Finding the situation firmly under control — for a given value of 'control' — Isabela laughed, jumped from the table and onto a woman armed with a meat cleaver.
Despite himself, Anders found himself strangely fascinated by the preparations for the ritual. They were set up in the basement, a side-room to the main wine-cellar where a few additional barrels were stored. Their racks occupied only a quarter of the room, leaving the rest empty.
Merrill had meticulously swiped the floor until there was no hint of dust remaining on the rough stones. She hadn't seemed pleased with the result. The large, stones left deep gaps between them, making it difficult to draw the elaborate glyphs with the necessary accuracy. He had expected her to need blood even for those, but simple chalk seemed to work just as well.
Anders tilted his head, changing the perspective on the figures, but they didn't become any more familiar. Maybe they were elven, not learned from a demon at all.
Two bowls were set up in the centre of the ward, a smaller one inside a larger. Merrill had poured several bottles of lyrium potions into the outer bowl, until it was filled almost to the brim. The lyrium's faint glow added something eerie to the firelight from the torches around the walls. He could hear it singing, just on the edge of his perception, a lure to be sure, but one that left him strangely at peace.

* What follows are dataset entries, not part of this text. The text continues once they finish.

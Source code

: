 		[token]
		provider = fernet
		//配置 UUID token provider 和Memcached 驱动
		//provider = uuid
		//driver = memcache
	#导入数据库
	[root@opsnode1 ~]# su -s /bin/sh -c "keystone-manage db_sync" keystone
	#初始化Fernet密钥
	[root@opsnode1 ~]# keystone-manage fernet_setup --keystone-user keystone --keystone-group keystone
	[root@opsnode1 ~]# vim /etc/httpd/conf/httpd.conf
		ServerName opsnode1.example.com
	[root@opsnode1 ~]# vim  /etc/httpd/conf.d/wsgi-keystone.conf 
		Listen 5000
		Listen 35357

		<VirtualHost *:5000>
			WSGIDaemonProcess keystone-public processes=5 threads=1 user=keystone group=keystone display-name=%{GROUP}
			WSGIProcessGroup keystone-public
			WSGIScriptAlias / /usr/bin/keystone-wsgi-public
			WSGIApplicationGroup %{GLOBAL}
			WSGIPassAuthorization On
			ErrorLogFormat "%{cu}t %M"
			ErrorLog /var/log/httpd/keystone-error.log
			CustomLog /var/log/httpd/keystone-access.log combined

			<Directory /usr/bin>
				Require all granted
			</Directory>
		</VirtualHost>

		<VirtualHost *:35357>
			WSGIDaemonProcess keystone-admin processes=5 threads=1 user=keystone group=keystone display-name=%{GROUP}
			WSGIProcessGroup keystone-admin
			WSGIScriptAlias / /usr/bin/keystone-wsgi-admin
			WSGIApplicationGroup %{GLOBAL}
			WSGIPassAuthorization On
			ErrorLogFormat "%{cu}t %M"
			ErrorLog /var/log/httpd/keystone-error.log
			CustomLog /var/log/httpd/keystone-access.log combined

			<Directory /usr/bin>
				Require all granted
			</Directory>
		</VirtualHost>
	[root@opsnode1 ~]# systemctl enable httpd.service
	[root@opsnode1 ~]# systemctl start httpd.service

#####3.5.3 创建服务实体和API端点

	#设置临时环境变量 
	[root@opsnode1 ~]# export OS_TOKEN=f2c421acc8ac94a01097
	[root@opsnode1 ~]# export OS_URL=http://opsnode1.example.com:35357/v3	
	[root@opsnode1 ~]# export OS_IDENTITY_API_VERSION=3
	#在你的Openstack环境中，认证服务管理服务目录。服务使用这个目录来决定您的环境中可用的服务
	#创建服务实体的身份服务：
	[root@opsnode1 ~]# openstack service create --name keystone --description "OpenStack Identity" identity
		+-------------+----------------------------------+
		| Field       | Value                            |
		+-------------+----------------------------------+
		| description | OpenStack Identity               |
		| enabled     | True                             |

Kameron sat on a crate by the wall, a heavy tome on his knees. Occasionally he would give directions and Merrill would nod and apply some new line to the glyphs. The tome was clearly old, battered nearly out of shape and its pages were so thin Anders expected them to tear every time Kameron turned a page.
A thoughtful frown had settled on Kameron's face and it deepened the further they progressed, no doubt realising the same thing as Anders, namely that Merrill understood a lot more about this than he did. Which, in turn, was an interesting observation all its own. There had never been any doubting Kameron Amell's power, an open secret even in the Tower and before his Harrowing. If nothing else, Irving's interest in him would have revealed as much. But Kameron had left the Tower barely out of his studies, there were refinements of skill he never had a chance to develop. Everything else he knew would be mostly self-study and the bits and pieces he picked up from the mages he journeyed with. But by its very nature it was mostly combat magic. How to deal damage quickly and reliably, how to cast on the run or with a sword in hand. Nothing as elaborate as this at all.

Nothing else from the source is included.